[TASK INSTRUCTIONS] Every line below that includes the word "scale" needs to be copied.
::::
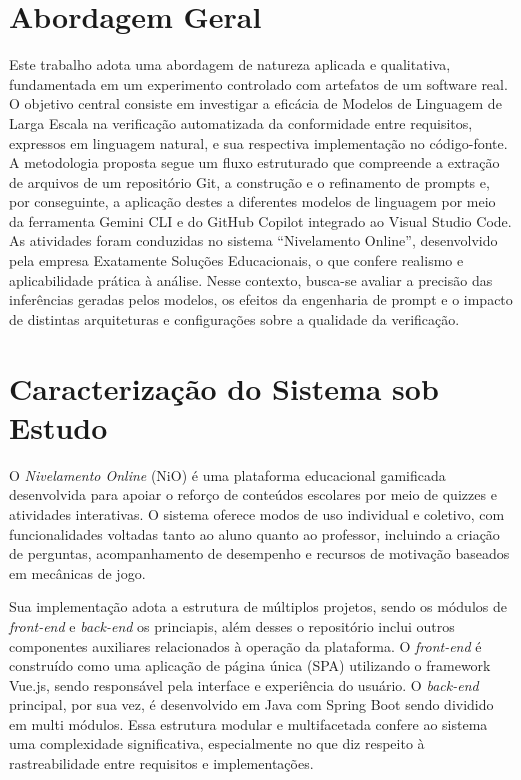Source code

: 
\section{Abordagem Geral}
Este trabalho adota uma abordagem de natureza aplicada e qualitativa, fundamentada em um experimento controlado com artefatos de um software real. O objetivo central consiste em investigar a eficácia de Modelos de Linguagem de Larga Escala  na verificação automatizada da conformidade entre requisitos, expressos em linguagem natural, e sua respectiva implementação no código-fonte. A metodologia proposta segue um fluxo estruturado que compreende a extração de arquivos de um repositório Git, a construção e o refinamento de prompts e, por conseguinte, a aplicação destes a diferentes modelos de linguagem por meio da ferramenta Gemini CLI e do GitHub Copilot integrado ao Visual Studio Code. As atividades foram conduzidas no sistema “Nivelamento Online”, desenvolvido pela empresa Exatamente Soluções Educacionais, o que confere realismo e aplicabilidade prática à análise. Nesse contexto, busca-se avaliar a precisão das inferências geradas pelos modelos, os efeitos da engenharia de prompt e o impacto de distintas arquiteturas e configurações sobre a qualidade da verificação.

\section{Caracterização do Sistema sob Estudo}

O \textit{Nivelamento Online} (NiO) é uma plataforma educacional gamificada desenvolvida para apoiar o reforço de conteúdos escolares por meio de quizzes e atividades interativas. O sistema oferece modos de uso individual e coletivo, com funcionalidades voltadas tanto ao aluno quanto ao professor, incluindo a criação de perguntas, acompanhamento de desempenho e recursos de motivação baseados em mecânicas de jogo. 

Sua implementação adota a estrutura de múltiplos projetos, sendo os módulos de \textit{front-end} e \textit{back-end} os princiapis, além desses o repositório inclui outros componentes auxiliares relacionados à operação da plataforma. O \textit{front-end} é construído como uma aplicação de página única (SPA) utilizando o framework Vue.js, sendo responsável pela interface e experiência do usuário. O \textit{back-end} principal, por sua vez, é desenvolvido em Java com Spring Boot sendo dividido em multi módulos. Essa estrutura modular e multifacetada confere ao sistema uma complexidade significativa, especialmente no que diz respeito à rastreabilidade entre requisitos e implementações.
::::
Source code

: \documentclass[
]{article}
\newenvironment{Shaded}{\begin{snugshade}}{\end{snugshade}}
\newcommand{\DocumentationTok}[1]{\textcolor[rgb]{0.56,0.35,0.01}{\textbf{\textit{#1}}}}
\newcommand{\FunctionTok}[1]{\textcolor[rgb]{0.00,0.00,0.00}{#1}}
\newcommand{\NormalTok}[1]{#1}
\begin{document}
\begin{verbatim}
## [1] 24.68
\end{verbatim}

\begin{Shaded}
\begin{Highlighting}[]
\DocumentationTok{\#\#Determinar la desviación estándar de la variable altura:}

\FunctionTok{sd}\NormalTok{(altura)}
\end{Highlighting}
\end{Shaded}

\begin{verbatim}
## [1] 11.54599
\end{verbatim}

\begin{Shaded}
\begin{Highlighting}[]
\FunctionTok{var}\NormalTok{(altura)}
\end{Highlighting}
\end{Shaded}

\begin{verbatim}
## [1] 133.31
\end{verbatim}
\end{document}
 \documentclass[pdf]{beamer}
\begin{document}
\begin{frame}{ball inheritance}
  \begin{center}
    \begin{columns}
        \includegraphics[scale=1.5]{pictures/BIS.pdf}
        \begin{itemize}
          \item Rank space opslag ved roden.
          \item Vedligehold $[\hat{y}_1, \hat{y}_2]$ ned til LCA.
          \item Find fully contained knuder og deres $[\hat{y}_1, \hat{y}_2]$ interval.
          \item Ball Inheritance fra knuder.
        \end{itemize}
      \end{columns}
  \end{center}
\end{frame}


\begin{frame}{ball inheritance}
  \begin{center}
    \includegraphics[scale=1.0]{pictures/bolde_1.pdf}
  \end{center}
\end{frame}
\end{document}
::::
[WRITTEN SOLUTION]
        \includegraphics[scale=1.5]{pictures/BIS.pdf}
    \includegraphics[scale=1.0]{pictures/bolde_1.pdf}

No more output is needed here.